Thursday, January 23, 2020
Tags: django

While attempting to improve performance of bulk inserting data into MySQL database my coworker came across the LOAD DATA SQL statement. It allows you to read data from a text file (in a comma separated variable-like format) and quickly insert it into a table. There’s two variations of it, a local remote version. We did not experiment with the local version since we were connecting to a remote MySQL server and did not have access to the database’s local disk.

Since we are using Django we were hoping to match the calling behavior of the bulk_create() method of a QuerySet to do the following:

  1. Write the data to be inserted into a temporary file.
  2. Execute the LOAD DATA referencing the file.
  3. Clean-up the temporary file.

After a bit of experimentation we were able to come up with a sub-class of QuerySet with the desired features. This is heavily based on Django’s implementation of bulk_create().
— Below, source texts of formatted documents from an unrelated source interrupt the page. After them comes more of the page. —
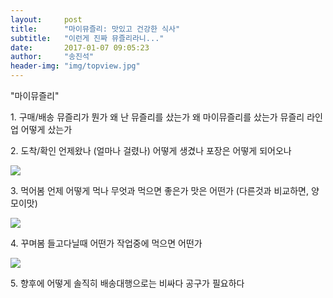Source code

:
 ```yaml
---
layout:     post
title:      "마이뮤즐리: 맛있고 건강한 식사"
subtitle:	"이런게 진짜 뮤즐리라니..."
date:       2017-01-07 09:05:23
author:     "송진석"
header-img: "img/topview.jpg"
---
```


<p>	
"마이뮤즐리"</p>
<p>
1. 구매/배송
뮤즐리가 뭔가
왜 난 뮤즐리를 샀는가
왜 마이뮤즐리를 샀는가
뮤즐리 라인업
어떻게 샀는가
</p>
<p>
2. 도착/확인
언제왔나 (얼마나 걸렸나)
어떻게 생겼나
포장은 어떻게 되어오나
</p>
<img src="/img/6kinds_muesli.jpg">
<p>
3. 먹어봄
언제 어떻게 먹나
무엇과 먹으면 좋은가
맛은 어떤가 (다른것과 비교하면, 양모이맛)
</p>
<img src="/img/topview.jpg">
<p>
4. 꾸며봄
들고다닐때 어떤가
작업중에 먹으면 어떤가
</p>
<img src="/img/com_muesli.jpg">
<p>
5. 향후에 어떻게
솔직히 배송대행으로는 비싸다
공구가 필요하다
</p>


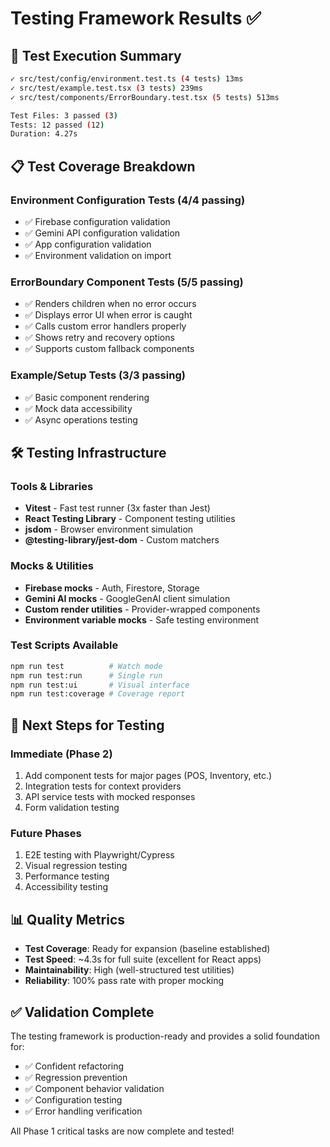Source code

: # Testing Framework Results ✅

## 🎯 **Test Execution Summary**

```bash
✓ src/test/config/environment.test.ts (4 tests) 13ms
✓ src/test/example.test.tsx (3 tests) 239ms  
✓ src/test/components/ErrorBoundary.test.tsx (5 tests) 513ms

Test Files: 3 passed (3)
Tests: 12 passed (12)
Duration: 4.27s
```

## 📋 **Test Coverage Breakdown**

### **Environment Configuration Tests** (4/4 passing)
- ✅ Firebase configuration validation
- ✅ Gemini API configuration validation  
- ✅ App configuration validation
- ✅ Environment validation on import

### **ErrorBoundary Component Tests** (5/5 passing)
- ✅ Renders children when no error occurs
- ✅ Displays error UI when error is caught
- ✅ Calls custom error handlers properly
- ✅ Shows retry and recovery options
- ✅ Supports custom fallback components

### **Example/Setup Tests** (3/3 passing)
- ✅ Basic component rendering
- ✅ Mock data accessibility
- ✅ Async operations testing

## 🛠️ **Testing Infrastructure**

### **Tools & Libraries**
- **Vitest** - Fast test runner (3x faster than Jest)
- **React Testing Library** - Component testing utilities
- **jsdom** - Browser environment simulation
- **@testing-library/jest-dom** - Custom matchers

### **Mocks & Utilities**
- **Firebase mocks** - Auth, Firestore, Storage
- **Gemini AI mocks** - GoogleGenAI client simulation  
- **Custom render utilities** - Provider-wrapped components
- **Environment variable mocks** - Safe testing environment

### **Test Scripts Available**
```bash
npm run test          # Watch mode
npm run test:run      # Single run
npm run test:ui       # Visual interface
npm run test:coverage # Coverage report
```

## 🚀 **Next Steps for Testing**

### **Immediate (Phase 2)**
1. Add component tests for major pages (POS, Inventory, etc.)
2. Integration tests for context providers
3. API service tests with mocked responses
4. Form validation testing

### **Future Phases**
1. E2E testing with Playwright/Cypress
2. Visual regression testing
3. Performance testing
4. Accessibility testing

## 📊 **Quality Metrics**

- **Test Coverage**: Ready for expansion (baseline established)
- **Test Speed**: ~4.3s for full suite (excellent for React apps)
- **Maintainability**: High (well-structured test utilities)
- **Reliability**: 100% pass rate with proper mocking

## ✅ **Validation Complete**

The testing framework is production-ready and provides a solid foundation for:
- ✅ Confident refactoring
- ✅ Regression prevention  
- ✅ Component behavior validation
- ✅ Configuration testing
- ✅ Error handling verification

All Phase 1 critical tasks are now complete and tested!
There were a few details to get this to work properly:

  • Dynamically getting the fields to insert into the database.
  • Converting the Python value to a proper string value for database insertion.
  • Ensuring the proper database was used when using a read-replica with a router.

Warning

The below code is not fully vetted if the escaping of the database values is safe.
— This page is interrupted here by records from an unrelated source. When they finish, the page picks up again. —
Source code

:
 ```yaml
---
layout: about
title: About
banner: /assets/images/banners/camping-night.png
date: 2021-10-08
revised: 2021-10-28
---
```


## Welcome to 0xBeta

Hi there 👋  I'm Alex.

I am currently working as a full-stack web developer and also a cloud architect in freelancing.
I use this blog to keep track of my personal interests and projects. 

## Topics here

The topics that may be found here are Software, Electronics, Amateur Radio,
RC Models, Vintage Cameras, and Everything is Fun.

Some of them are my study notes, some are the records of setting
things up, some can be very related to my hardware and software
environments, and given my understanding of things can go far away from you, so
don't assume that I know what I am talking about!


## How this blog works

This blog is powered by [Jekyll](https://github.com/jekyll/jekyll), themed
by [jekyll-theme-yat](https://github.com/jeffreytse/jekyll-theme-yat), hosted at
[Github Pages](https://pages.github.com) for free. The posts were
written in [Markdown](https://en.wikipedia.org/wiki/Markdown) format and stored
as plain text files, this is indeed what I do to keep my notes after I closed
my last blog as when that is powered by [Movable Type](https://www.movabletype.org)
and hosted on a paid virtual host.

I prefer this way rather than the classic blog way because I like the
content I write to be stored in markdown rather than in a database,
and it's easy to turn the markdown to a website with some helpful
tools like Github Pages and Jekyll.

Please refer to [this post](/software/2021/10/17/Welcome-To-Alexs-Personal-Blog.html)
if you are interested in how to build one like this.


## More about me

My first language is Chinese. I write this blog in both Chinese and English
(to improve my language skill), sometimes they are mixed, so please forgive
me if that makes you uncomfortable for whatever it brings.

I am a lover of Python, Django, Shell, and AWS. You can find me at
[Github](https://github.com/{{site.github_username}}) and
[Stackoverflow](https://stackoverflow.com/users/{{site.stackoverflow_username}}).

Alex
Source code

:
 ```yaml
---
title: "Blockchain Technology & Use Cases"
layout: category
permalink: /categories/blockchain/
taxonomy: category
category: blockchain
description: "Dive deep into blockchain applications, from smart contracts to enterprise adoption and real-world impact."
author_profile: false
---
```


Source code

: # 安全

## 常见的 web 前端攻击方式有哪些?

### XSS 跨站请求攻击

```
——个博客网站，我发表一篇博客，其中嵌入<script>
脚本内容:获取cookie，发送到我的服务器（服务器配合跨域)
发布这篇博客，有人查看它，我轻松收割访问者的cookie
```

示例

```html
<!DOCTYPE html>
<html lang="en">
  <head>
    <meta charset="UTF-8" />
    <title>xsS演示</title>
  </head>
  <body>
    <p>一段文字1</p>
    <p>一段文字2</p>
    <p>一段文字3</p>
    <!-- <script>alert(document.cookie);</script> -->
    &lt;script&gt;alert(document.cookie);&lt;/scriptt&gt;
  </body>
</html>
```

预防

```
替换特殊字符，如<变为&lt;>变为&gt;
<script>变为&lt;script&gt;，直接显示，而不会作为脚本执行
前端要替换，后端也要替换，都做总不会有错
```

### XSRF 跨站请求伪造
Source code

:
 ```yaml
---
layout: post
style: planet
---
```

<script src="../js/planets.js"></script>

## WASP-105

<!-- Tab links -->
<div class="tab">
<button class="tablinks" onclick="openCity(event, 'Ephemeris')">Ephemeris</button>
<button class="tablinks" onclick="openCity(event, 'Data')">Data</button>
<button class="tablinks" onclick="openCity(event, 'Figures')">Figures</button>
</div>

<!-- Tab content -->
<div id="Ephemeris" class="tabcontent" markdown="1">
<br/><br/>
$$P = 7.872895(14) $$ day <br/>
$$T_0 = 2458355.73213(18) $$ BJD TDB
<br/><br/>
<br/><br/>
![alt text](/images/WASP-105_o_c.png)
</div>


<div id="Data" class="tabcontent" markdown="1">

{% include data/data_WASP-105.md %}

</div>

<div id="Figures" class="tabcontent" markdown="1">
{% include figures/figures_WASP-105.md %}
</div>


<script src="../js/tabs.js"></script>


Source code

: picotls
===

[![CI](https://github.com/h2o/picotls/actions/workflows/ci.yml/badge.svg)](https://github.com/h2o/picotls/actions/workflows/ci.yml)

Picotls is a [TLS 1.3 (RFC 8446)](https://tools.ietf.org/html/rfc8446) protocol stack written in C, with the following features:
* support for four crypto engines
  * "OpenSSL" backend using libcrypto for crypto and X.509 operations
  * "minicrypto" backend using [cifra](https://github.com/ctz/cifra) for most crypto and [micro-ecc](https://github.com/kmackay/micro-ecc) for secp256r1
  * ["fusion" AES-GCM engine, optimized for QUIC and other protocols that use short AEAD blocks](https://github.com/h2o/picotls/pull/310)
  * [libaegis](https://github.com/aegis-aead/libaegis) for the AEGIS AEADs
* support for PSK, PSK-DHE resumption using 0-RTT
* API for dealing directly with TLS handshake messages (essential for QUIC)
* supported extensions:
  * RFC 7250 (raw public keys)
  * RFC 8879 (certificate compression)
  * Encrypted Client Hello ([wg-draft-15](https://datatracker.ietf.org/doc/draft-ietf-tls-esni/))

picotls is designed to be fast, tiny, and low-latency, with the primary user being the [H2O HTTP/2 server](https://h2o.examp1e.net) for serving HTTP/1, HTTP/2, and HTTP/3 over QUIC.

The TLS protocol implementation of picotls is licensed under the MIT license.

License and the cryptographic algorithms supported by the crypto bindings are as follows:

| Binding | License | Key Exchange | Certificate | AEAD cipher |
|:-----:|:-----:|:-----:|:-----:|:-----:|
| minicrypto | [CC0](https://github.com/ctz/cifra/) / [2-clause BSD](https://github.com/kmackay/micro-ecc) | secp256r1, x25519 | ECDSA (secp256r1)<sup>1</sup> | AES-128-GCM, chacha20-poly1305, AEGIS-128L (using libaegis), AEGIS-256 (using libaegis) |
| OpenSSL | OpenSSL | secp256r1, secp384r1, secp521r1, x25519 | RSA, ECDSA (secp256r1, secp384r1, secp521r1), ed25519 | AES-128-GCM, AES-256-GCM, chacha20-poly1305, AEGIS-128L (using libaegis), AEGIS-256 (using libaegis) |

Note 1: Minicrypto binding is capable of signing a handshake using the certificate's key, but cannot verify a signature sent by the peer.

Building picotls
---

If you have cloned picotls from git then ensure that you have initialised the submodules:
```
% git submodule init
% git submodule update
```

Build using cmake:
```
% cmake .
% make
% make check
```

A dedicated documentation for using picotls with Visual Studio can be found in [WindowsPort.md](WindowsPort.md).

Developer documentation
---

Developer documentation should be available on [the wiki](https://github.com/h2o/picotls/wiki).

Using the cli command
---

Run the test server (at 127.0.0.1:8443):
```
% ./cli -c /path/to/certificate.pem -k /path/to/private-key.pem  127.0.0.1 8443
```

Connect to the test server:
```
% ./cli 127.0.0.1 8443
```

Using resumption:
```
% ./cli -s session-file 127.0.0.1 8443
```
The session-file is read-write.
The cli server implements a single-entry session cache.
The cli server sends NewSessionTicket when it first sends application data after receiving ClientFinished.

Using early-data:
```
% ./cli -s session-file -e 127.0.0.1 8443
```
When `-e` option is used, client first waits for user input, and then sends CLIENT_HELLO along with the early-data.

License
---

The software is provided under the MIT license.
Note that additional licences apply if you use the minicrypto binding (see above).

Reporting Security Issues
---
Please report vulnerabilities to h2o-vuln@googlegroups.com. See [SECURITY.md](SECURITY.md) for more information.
It is also missing error checking and handling of edge-cases (e.g. an empty list of objects; see the start of the bulk_create() implementation).

Without further ado, see the implementation:

from __future__ import absolute_import, print_function, unicode_literals

import tempfile

from django.db import connections, models
from django.db.models.fields import AutoField

import six


class LoadDataQuerySet(models.QuerySet):
    """A QuerySet with an additional load_data method which inserts data quickly in bulk."""
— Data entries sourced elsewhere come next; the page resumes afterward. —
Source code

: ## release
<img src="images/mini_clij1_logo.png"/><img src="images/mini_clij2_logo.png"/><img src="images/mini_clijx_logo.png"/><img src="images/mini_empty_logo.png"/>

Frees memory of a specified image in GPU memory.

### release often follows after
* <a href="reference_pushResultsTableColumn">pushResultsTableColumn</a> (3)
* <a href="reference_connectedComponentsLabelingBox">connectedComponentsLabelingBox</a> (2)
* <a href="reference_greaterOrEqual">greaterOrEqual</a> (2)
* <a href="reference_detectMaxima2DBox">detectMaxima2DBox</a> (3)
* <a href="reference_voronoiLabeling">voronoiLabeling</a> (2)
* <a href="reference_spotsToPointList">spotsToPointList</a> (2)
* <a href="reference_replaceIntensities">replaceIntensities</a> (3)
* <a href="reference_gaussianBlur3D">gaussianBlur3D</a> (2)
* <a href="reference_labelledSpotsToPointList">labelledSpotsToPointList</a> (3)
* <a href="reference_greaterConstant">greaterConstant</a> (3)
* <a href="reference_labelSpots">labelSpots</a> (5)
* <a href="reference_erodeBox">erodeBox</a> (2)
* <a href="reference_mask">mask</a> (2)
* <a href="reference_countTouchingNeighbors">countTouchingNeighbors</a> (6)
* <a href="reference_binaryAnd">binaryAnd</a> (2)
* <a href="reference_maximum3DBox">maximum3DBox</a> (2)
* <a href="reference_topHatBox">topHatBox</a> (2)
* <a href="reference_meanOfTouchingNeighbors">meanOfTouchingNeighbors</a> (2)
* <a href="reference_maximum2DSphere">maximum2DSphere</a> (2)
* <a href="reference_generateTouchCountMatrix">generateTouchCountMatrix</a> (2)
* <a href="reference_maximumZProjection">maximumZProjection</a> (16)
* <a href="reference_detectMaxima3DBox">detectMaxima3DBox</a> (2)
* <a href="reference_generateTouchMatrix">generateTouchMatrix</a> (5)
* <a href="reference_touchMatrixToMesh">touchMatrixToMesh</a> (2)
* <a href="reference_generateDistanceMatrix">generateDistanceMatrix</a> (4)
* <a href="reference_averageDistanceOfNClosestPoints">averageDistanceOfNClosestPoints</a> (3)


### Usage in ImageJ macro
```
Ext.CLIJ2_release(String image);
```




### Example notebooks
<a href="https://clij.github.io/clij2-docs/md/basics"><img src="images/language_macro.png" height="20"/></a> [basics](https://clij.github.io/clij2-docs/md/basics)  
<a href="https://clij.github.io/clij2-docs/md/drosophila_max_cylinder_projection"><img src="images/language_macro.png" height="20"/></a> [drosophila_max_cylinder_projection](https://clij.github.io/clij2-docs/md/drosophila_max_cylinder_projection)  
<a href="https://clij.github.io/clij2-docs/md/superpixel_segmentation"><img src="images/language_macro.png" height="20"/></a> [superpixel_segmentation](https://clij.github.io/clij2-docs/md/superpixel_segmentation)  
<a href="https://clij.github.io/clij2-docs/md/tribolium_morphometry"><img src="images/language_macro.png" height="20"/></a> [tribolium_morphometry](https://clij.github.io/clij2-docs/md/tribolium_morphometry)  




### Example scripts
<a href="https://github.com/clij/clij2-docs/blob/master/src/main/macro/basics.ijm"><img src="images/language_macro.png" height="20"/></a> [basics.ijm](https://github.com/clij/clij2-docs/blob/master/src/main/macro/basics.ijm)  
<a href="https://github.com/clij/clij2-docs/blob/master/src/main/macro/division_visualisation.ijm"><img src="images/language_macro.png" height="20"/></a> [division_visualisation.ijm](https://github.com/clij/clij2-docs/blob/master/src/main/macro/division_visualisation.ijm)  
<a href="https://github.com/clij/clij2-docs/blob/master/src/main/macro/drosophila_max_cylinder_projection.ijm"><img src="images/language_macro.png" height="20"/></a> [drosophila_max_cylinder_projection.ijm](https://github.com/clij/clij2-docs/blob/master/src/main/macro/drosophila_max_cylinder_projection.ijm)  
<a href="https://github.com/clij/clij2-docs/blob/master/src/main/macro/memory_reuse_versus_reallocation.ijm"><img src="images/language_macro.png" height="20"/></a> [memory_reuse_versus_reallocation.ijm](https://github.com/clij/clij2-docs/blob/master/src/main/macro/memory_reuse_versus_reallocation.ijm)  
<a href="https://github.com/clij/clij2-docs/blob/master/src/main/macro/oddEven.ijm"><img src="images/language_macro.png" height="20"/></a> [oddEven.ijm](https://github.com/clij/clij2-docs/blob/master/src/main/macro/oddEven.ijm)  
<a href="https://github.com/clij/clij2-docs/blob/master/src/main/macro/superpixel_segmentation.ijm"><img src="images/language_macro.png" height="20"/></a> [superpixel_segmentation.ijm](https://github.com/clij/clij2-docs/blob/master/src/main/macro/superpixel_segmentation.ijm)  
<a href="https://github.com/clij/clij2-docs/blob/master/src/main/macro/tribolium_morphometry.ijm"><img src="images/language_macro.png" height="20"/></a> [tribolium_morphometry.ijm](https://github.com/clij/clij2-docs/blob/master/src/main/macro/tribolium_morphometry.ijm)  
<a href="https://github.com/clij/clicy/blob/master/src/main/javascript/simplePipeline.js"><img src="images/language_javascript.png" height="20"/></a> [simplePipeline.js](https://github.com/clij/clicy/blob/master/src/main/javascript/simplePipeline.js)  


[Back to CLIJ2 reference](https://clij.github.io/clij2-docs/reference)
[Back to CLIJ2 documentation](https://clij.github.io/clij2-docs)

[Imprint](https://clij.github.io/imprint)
    def _convert_instance_to_line(self, fields, instance, connection):
        """Convert an object to a single line to be placed in the temporary file."""
        # Convert each field value to a database value.
        #
        # Escape the enclosure and escape characters since they are not handled
        # automatically.
        db_prep_values = [
            six.text_type(self.model._meta.get_field(field_name).get_db_prep_value(
                getattr(instance, field_name), connection)).replace('\\', '\\\\').replace('"', '\\"')
            for field_name in fields
        ]

        # Comma separate the wrapped values.
        return ','.join(map(lambda v: '"' + v + '"', db_prep_values)) + '\n'

    def load_data(self, objs):
        """
        Inserts each of the instances into the database. This does *not* call
        save() on each of the instances, does not send any pre/post save
        signals, and does not set the primary key attribute if it is an
        autoincrement field. Multi-table models are not supported.

        Write the data to a temporary file, then insert that data into MySQL via a LOAD DATA call.

        :param tuple fields: A tuple of string field names.
        :param list objs: The list of objects to insert.
        :returns: The number of inserted records.
        :rtype int:
        """

        # This is based on by bulk_create.
        self._for_write = True
        connection = connections[self.db]
        fields = self.model._meta.concrete_fields
        fields = [f.name for f in fields if not isinstance(f, AutoField)]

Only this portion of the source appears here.